Lectures and Public Speaking

Mabel Vernon Addressing Crowd, 1916
Public speeches have served as entertainment and educational vehicles for Chicagoans since the city's earliest days. Nineteenth-century Chicagoans attended evening lectures as social events. City booster William Bross recorded stretches of almost nightly attendance at public lectures as part of his leisure schedule in his diary entries in the 1870s. Immigrant Hilda Satt Polacheck attended lectures at Hull House and a 1903 speech by Emma Goldman in a West Side neighborhood hall.

Several significant events in Chicago have related closely to public lectures. The Haymarket Riot of May 4, 1886, began as a worker's rally with speeches by area anarchists. Samuel Fielden had just begun to address the crowds of striking workers and supporters when the bomb was thrown.

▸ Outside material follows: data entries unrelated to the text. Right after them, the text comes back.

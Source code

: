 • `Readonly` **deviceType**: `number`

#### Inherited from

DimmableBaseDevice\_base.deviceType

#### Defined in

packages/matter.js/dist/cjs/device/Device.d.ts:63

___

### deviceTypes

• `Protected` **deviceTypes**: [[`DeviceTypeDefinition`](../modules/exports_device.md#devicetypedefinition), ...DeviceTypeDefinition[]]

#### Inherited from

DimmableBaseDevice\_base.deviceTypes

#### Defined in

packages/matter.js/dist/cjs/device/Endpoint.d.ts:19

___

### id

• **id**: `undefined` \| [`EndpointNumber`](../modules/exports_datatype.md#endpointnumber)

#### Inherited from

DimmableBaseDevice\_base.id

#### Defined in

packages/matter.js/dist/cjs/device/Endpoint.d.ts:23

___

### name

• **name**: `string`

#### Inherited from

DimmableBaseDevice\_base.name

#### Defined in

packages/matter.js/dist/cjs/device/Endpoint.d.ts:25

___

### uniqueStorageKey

Daniel Burnham's 1909 Plan of Chicago stemmed from Burnham's lecture for the Commercial Club of Chicago on March 27, 1897. Inspired by the speech, Commercial Club members committed at least $80,000 to the publication of Burnham's plan. Public lectures were also later used as a tool to promote the completed plan to Chicagoans.

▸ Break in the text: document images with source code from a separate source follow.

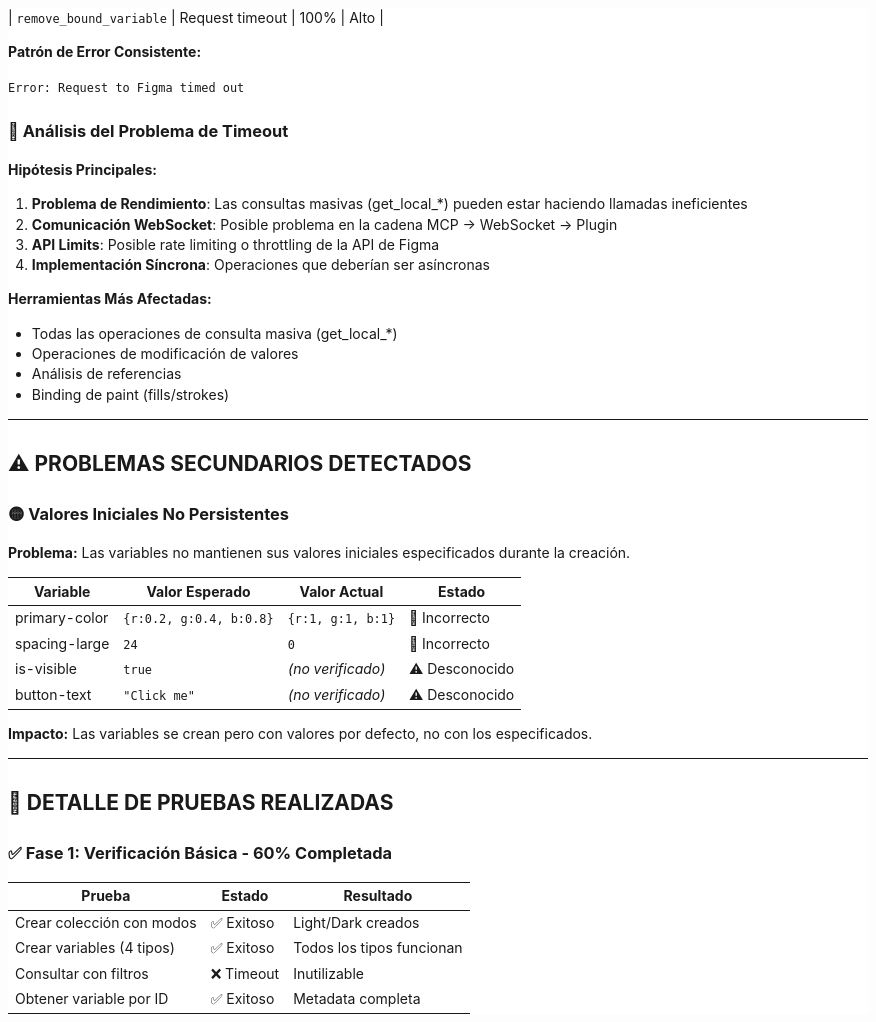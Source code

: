 | `remove_bound_variable` | Request timeout | 100% | Alto |

**Patrón de Error Consistente:**
```
Error: Request to Figma timed out
```

### 🔴 **Análisis del Problema de Timeout**

**Hipótesis Principales:**
1. **Problema de Rendimiento**: Las consultas masivas (get_local_*) pueden estar haciendo llamadas ineficientes
2. **Comunicación WebSocket**: Posible problema en la cadena MCP → WebSocket → Plugin
3. **API Limits**: Posible rate limiting o throttling de la API de Figma
4. **Implementación Síncrona**: Operaciones que deberían ser asíncronas

**Herramientas Más Afectadas:**
- Todas las operaciones de consulta masiva (get_local_*)
- Operaciones de modificación de valores
- Análisis de referencias
- Binding de paint (fills/strokes)

---

## ⚠️ **PROBLEMAS SECUNDARIOS DETECTADOS**

### 🟡 **Valores Iniciales No Persistentes**

**Problema:** Las variables no mantienen sus valores iniciales especificados durante la creación.

| Variable | Valor Esperado | Valor Actual | Estado |
|----------|----------------|--------------|--------|
| primary-color | `{r:0.2, g:0.4, b:0.8}` | `{r:1, g:1, b:1}` | 🔴 Incorrecto |
| spacing-large | `24` | `0` | 🔴 Incorrecto |
| is-visible | `true` | *(no verificado)* | ⚠️ Desconocido |
| button-text | `"Click me"` | *(no verificado)* | ⚠️ Desconocido |

**Impacto:** Las variables se crean pero con valores por defecto, no con los especificados.

---

## 🧪 **DETALLE DE PRUEBAS REALIZADAS**

### ✅ **Fase 1: Verificación Básica** - 60% Completada

| Prueba | Estado | Resultado |
|--------|--------|-----------|
| Crear colección con modos | ✅ Exitoso | Light/Dark creados |
| Crear variables (4 tipos) | ✅ Exitoso | Todos los tipos funcionan |
| Consultar con filtros | ❌ Timeout | Inutilizable |
| Obtener variable por ID | ✅ Exitoso | Metadata completa |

Frederick Jackson Turner's 1893 address to the American Historical Association meeting held in conjunction with the World's Columbian Exposition ranks among the most historically significant of all speeches held in Chicago. In “The Significance of the Frontier in American History,” Turner noted an 1890 U.S. census observation that a line of westward advancement by white settlers, a “frontier,” no longer remained in the American West. Believing the existence of this frontier to have been an essential component in shaping the American character, Turner pronounced that a formative period of American life had come to an end.

Bughouse Square, 1993
The geographic center of public speech in Chicago has historically been Washington Square Park, first established in 1842 and known as “ Bughouse Square ” by the 1890s. The park's soapbox orators approached topics ranging from gender relations to Communism. The park's reputation for free speech was enhanced by the location of the Dill Pickle Club nearby in 1916. This informal club hosted such visitors as Eugene Debs, “Big Bill” Haywood, and Clarence Darrow in its lecture hall.

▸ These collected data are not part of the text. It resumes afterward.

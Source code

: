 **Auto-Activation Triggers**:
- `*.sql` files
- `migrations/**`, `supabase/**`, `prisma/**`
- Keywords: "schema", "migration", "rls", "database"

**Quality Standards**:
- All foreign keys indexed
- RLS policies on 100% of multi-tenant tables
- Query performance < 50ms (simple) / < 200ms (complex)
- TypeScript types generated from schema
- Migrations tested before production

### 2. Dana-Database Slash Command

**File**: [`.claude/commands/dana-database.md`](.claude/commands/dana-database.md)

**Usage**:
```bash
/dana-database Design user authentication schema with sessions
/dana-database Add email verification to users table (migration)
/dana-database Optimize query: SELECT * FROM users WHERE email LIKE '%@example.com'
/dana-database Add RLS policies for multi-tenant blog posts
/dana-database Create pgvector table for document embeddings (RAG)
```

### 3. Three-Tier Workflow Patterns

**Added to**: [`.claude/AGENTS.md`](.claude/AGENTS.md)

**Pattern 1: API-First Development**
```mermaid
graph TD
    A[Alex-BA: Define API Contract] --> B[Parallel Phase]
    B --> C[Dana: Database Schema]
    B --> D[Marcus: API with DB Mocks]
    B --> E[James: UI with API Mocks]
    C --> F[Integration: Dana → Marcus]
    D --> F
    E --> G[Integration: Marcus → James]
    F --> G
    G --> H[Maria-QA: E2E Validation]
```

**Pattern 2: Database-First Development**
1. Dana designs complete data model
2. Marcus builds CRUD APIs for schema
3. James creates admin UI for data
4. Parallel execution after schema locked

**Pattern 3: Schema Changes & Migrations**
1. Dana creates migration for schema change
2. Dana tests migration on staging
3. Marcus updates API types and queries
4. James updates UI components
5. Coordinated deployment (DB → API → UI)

Chicago-area clubs have sponsored many notable speakers. In the wake of the devastation caused by the Great Chicago Fire of 1871, Chicagoans launched a number of clubs designed to cater to the city's elite society. Organizations like the Fortnightly (1873), specifically aimed at women, and the Chicago Literary Club (1874) offered an array of speakers to members. The cultural efforts of such clubs brought Chicago favorable press in national periodicals.

Although public lectures no longer serve as such a popular form of recreation, Chicago universities, colleges, and educational institutions all sponsor lecture series, as do bookstores, churches, businesses, unions, and political organizations. Perhaps the largest current public-speaking venue is the Chicago Humanities Festival.

Bibliography
Commercial Club of Chicago Papers. Chicago Historical Society.
Kirkland, Joseph. The Story of Chicago. 1892.
Polacheck, Hilda Satt. I Came a Stranger: The Story of a Hull-House Girl. 1991.